This biography was submitted by a researcher and are abstracted from the above named publication.. Errors could occur, so one should always verify the correctness by obtaining copies of vitals and performing all necessary research to document what is contained herein.

BRIMBARGER, JOHN - The history of the old soldiers of the country is very interesting. In spite of their hardships and the ill health from which they have suffered, the survivors of the mighty struggle have quietly gone on their way, faithfully discharging the duties laid upon them in civil life with the same fidelity they showed when in the field. One of Sangamon County's honored veterans is John Brimbarger, a farmer and gardener of Springfield. He was born in Gallatin County, Ill., November 20, 1840, a son of James and Matilda (Carroll) Brimbarger, the former born in Kentucky, in 1815, and the latter born in Illinois, in 1824. The father was a farmer and located in Gallatin County, making it his home for some years, or until his death, which occurred near Shawneetown.

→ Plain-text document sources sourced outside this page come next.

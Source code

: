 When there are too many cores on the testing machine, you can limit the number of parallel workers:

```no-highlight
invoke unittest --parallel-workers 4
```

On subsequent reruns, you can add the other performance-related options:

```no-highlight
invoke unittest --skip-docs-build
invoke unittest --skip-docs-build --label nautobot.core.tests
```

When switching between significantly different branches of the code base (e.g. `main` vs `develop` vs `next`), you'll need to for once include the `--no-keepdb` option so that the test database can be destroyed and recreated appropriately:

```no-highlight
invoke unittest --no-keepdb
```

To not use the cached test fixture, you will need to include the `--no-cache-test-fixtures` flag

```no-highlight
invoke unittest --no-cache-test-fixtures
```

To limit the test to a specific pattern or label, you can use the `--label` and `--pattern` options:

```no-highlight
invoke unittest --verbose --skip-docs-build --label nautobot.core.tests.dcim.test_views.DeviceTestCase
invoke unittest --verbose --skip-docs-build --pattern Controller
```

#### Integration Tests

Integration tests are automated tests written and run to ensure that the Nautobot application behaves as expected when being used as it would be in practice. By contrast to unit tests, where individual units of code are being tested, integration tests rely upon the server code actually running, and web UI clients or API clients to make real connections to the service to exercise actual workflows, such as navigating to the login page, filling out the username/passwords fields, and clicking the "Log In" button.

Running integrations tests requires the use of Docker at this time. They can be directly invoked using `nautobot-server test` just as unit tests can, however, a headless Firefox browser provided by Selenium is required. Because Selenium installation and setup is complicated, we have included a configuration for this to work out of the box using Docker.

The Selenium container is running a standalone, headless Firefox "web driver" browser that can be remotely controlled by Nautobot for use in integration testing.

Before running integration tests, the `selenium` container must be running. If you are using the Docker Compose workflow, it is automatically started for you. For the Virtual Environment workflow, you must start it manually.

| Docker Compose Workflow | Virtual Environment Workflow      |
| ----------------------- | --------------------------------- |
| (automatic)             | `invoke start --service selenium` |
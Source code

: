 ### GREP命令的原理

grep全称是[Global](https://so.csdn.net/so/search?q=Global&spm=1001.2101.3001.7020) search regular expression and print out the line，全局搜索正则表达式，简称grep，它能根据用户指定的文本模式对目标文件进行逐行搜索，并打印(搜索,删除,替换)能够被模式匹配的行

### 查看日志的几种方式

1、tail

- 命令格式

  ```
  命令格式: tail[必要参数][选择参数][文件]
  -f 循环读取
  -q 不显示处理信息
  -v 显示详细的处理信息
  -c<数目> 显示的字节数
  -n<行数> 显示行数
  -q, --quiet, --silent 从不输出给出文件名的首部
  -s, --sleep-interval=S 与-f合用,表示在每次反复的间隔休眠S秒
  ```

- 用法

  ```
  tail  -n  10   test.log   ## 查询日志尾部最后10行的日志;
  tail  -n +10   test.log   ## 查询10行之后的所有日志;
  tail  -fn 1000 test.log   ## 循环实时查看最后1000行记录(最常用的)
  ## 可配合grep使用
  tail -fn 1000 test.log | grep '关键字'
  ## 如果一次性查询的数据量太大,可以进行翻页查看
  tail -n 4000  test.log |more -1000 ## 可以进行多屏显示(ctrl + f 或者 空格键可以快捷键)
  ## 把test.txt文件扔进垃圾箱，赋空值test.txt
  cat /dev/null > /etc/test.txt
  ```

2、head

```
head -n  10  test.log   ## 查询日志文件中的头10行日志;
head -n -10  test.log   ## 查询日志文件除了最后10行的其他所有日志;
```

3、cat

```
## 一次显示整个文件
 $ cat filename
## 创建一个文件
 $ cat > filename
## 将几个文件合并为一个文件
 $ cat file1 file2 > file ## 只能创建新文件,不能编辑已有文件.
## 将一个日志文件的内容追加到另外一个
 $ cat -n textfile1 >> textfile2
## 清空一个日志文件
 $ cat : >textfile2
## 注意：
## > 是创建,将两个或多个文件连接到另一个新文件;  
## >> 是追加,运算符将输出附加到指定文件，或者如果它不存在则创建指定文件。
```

His widow went to Missouri in 1867, dying there in 1870. A brother of John Brimbarger died in Gallatin County a number of years ago.

When he was only five years old John Brimbarger came to Sangamon County, which has since continued to be his home, with the exception of his war service. He was there education and grew to manhood's estate. On August 12, 1862, he enlisted in the service of his country, in Company C, One Hundred and Fourteenth Illinois Volunteer Infantry, under Captain Mallory. The regiment went into camp at Camp Butler, but two months later were ordered to Memphis, where Mr. Brimbarger was taken sick, and he was placed in Jefferson Hospital. After three weeks there he rejoined his regiment at Vicksburg in time for the first engagement, in which he participated, as well as in the three months' siege. After this he was returned to Memphis, where he was placed on the Veteran Reserve Corps and assigned to guard duty at the prisons. This continued to be his work during the remainder of his service, when he was honorably discharged.

On December 13, 1883, Mr. Brimbarger was married to Fannie F. James, daughter of George B. James. She was born March 13, 1852, and brought from Indiana to Springfield by her parents, who later moved to Barclay, Ill. The father died in 1905 and the mother in 1908. The following children have been born to Mr. and Mrs. Brimbarger: Tillie, wife of Alva Lanam of Riverton, employed by the Illinois Central Railroad; Lessie, wife of Philip Spain, living at home; Ora, wife of Tanier Baxter, a butcher by trade, residing at Rochester; Frank lives near Riverton and is a farmer. Mr. Brimbarger has two grandchildren, of whom one, Dorothy Spain, lives with him, and Cecil Lanam, of Riverton.

In politics Mr. Brimbarger is a consistent member of the Republican party, giving it his hearty support upon all occasions. The Christian Church holds his membership and he contributes to it both time and money. His comfortable modern home is surrounded by two and one-half acres of land, tastefully laid out, on which he produces magnificent vegetables and flowers.

Although he has almost reached the age of three score years and ten, he is active and enjoys his simple pleasures in a way many men much his junior might envy. All his life he has worked hard, and the material comforts he now enjoys have been honestly earned by personal effort. His children have been carefully reared, given good educations, and fitted for the battle of life. For sixty-three years he has been an honored resident of Sangamon County, during which time he has witnessed many remarkable changes, and he is proud of this fact and of the part he has borne in the general upbuilding of his community. Such as he can be relied upon as being the supporters of good government and advocates of all measures that have for their object the advancement of the common people.